- [Task directions]: From the entries below, reproduce exactly the line containing "Valfri port för", the line containing "## Kontakt-API", and every line in between, with nothing added.

- Opening Delimiter -

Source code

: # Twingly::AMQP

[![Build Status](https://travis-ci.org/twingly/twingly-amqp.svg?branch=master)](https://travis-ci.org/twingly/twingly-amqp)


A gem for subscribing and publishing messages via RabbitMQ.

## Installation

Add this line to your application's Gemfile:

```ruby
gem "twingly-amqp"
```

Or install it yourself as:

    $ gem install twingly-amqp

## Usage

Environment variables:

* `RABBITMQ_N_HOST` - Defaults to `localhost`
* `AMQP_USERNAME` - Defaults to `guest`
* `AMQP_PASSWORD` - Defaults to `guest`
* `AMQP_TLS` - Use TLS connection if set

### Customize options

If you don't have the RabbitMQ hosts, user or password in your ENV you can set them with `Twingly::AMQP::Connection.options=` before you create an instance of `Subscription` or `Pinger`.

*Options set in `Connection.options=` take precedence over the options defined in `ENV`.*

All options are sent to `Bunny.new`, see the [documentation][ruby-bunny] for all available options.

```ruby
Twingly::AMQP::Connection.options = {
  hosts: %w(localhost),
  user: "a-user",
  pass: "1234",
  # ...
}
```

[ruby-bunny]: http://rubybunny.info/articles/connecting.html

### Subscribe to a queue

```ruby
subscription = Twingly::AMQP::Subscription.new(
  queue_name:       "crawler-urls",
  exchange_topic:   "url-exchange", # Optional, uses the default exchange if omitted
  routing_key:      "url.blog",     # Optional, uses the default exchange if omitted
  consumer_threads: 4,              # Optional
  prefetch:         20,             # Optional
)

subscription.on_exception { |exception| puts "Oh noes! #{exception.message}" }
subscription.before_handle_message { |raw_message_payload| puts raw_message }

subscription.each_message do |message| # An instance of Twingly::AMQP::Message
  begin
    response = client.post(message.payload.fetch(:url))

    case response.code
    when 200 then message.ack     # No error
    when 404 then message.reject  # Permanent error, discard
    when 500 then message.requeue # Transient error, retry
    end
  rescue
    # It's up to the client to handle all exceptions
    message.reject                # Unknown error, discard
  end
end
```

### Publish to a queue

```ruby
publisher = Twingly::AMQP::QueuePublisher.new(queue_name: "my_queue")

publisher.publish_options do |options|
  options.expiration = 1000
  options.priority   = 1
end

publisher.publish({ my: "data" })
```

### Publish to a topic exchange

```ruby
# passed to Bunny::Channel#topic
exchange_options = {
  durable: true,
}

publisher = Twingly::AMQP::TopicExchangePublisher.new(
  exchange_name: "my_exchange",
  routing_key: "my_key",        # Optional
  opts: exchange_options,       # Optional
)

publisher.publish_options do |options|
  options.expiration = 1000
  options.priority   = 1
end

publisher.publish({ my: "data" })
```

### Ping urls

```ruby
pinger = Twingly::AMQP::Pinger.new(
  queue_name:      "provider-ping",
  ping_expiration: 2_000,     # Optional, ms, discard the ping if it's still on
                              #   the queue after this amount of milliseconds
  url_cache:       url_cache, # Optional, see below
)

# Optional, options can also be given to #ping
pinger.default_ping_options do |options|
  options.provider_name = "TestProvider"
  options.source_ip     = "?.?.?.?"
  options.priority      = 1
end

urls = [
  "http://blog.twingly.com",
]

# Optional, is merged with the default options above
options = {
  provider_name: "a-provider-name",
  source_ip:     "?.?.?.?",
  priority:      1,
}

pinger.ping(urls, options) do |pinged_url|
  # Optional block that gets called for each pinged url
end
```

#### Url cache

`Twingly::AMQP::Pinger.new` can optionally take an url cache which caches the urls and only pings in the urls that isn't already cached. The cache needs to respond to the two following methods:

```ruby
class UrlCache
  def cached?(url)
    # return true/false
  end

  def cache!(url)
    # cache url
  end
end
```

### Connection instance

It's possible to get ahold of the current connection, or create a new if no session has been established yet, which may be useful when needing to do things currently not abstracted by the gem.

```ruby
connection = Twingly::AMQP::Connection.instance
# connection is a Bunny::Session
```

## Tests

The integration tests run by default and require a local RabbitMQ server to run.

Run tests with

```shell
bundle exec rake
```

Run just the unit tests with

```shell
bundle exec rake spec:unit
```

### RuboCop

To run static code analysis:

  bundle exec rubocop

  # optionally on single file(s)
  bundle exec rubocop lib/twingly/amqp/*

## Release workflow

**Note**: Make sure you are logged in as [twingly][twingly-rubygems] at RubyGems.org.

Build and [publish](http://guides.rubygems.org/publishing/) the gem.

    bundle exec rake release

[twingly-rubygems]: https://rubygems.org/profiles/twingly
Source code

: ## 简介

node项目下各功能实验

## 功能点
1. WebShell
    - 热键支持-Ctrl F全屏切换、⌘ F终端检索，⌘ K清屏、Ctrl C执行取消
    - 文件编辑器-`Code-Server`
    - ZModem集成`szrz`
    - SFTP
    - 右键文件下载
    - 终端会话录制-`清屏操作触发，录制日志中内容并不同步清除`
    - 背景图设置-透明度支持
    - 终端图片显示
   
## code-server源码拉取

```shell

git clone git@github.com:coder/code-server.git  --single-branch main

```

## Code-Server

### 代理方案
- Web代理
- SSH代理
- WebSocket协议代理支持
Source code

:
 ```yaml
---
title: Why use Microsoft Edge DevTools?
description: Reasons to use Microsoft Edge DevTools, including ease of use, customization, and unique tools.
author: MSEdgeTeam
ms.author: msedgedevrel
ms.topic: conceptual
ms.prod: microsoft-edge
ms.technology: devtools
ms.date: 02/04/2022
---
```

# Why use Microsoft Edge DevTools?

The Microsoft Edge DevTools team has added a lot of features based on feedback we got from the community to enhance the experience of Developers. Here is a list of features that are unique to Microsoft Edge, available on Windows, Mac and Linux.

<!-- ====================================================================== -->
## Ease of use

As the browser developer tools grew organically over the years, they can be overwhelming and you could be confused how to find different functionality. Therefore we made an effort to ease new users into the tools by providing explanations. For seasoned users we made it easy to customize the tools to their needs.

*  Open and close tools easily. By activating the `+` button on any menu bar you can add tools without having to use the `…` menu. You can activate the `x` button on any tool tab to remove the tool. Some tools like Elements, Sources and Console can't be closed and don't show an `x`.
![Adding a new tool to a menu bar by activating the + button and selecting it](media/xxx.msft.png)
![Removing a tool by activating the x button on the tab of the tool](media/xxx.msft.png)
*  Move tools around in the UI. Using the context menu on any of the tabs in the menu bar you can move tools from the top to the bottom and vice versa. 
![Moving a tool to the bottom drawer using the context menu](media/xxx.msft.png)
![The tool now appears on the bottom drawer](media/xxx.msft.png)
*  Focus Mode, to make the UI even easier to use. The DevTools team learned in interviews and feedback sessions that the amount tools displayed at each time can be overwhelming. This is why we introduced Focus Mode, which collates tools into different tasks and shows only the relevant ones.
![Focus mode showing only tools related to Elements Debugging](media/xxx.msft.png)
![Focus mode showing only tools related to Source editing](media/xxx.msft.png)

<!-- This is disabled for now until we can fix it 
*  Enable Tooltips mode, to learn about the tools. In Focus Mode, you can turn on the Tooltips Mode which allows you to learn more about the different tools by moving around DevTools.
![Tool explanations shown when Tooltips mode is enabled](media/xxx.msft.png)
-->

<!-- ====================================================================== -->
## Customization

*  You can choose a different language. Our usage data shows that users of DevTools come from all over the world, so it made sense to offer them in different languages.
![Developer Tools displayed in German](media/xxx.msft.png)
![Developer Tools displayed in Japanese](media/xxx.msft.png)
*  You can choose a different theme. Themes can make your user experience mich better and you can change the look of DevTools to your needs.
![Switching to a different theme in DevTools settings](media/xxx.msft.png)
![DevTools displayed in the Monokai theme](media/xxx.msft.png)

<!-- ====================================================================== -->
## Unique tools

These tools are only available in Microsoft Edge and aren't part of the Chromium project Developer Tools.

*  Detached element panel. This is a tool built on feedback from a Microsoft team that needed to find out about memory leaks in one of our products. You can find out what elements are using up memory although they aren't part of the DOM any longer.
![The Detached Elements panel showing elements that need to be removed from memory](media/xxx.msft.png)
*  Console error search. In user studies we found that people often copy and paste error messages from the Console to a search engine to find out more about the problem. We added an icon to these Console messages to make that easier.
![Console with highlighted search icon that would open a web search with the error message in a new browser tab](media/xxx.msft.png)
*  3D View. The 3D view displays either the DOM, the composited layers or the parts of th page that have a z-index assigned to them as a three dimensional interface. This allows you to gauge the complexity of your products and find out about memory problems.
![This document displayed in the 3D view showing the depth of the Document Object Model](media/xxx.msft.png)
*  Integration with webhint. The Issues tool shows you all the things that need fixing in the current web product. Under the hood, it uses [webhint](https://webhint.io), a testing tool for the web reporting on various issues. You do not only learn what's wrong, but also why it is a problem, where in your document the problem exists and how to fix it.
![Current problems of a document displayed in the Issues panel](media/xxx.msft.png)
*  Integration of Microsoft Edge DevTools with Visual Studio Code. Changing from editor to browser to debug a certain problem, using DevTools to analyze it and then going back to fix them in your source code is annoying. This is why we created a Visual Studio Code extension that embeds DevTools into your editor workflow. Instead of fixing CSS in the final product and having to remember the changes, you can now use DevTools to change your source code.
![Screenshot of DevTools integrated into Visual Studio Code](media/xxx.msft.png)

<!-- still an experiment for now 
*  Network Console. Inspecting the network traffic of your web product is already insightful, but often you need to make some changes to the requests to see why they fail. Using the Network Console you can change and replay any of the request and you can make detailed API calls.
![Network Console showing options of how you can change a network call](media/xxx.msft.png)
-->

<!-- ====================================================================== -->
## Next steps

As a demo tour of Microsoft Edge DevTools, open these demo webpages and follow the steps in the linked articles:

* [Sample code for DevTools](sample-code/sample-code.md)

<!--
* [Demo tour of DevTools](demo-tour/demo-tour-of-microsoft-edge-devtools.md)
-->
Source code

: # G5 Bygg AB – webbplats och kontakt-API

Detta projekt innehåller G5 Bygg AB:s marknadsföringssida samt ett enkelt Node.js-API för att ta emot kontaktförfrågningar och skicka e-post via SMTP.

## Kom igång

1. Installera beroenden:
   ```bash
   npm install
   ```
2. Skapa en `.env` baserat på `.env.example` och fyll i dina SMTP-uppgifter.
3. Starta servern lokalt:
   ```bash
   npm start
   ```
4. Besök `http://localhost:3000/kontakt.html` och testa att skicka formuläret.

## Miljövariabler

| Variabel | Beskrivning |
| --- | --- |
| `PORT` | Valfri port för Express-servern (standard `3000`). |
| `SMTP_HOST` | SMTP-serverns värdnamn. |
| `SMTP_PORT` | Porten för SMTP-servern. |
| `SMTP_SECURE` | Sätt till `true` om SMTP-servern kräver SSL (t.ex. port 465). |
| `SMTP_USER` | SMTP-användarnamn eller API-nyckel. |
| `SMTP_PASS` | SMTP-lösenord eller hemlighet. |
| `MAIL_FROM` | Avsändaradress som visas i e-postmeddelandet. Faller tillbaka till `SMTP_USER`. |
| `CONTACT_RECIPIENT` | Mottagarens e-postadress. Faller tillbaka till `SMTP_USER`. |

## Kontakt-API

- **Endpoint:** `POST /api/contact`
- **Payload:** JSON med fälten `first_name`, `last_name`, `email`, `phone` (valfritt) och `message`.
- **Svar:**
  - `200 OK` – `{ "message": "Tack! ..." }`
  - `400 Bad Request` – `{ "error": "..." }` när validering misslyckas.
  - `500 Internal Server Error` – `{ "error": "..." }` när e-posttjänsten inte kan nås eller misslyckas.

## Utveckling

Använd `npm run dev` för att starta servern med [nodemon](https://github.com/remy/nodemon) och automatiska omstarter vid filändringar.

- Closing Delimiter -

- [Answer space]:
| `PORT` | Valfri port för Express-servern (standard `3000`). |
| `SMTP_HOST` | SMTP-serverns värdnamn. |
| `SMTP_PORT` | Porten för SMTP-servern. |
| `SMTP_SECURE` | Sätt till `true` om SMTP-servern kräver SSL (t.ex. port 465). |
| `SMTP_USER` | SMTP-användarnamn eller API-nyckel. |
| `SMTP_PASS` | SMTP-lösenord eller hemlighet. |
| `MAIL_FROM` | Avsändaradress som visas i e-postmeddelandet. Faller tillbaka till `SMTP_USER`. |
| `CONTACT_RECIPIENT` | Mottagarens e-postadress. Faller tillbaka till `SMTP_USER`. |

## Kontakt-API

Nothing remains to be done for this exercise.